(DATA Opens)
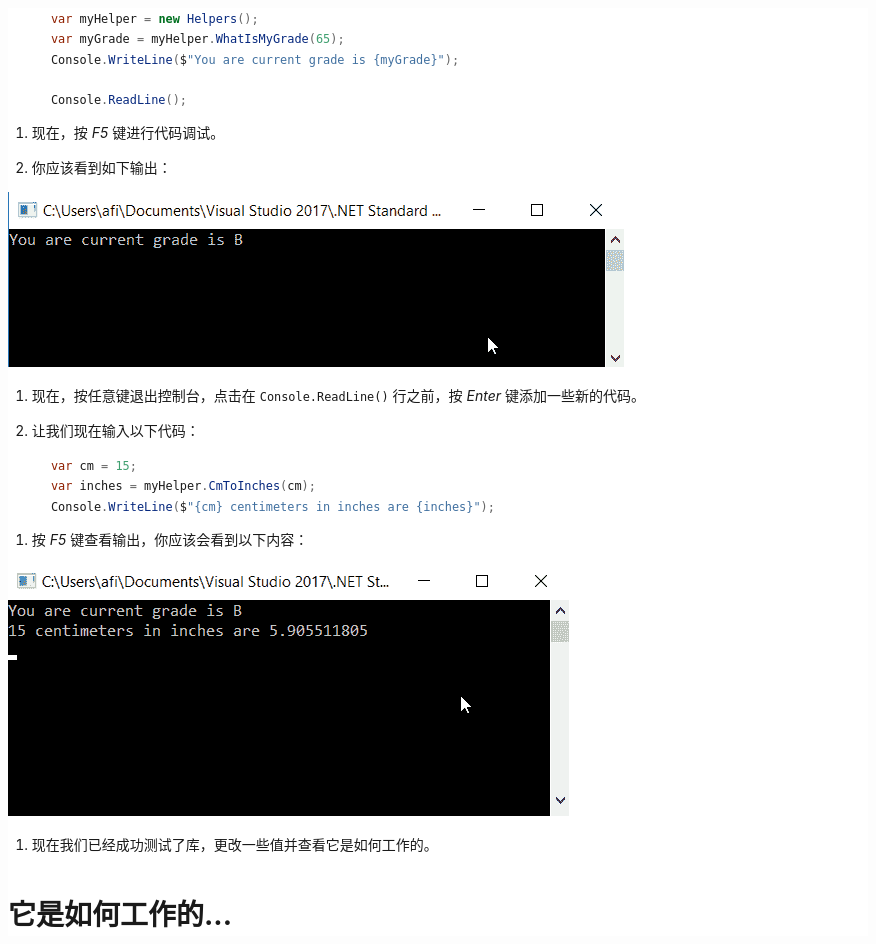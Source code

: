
 ```cs
      var myHelper = new Helpers();
      var myGrade = myHelper.WhatIsMyGrade(65);
      Console.WriteLine($"You are current grade is {myGrade}");

      Console.ReadLine();
```

1.  现在，按 *F5* 键进行代码调试。

1.  你应该看到如下输出：

![图片](img/f99be648-880f-4319-bc7b-b5a44a781a70.png)

1.  现在，按任意键退出控制台，点击在 `Console.ReadLine()` 行之前，按 *Enter* 键添加一些新的代码。

1.  让我们现在输入以下代码：

```cs
      var cm = 15;
      var inches = myHelper.CmToInches(cm);
      Console.WriteLine($"{cm} centimeters in inches are {inches}");
```

1.  按 *F5* 键查看输出，你应该会看到以下内容：

![图片](img/853b0f62-feaf-4c03-a40f-043f8f36ffa5.png)

1.  现在我们已经成功测试了库，更改一些值并查看它是如何工作的。

# 它是如何工作的...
(DATA Closes)
**WORK REQUEST**
Produce an exact reprint of the entries, dropping the images.

**FINAL ANSWER**
Source code

:
 ```cs
      var myHelper = new Helpers();
      var myGrade = myHelper.WhatIsMyGrade(65);
      Console.WriteLine($"You are current grade is {myGrade}");

      Console.ReadLine();
```

1.  现在，按 *F5* 键进行代码调试。

1.  你应该看到如下输出：

![图片](img/f99be648-880f-4319-bc7b-b5a44a781a70.png)

1.  现在，按任意键退出控制台，点击在 `Console.ReadLine()` 行之前，按 *Enter* 键添加一些新的代码。

1.  让我们现在输入以下代码：

```cs
      var cm = 15;
      var inches = myHelper.CmToInches(cm);
      Console.WriteLine($"{cm} centimeters in inches are {inches}");
```

1.  按 *F5* 键查看输出，你应该会看到以下内容：

![图片](img/853b0f62-feaf-4c03-a40f-043f8f36ffa5.png)

1.  现在我们已经成功测试了库，更改一些值并查看它是如何工作的。

# 它是如何工作的...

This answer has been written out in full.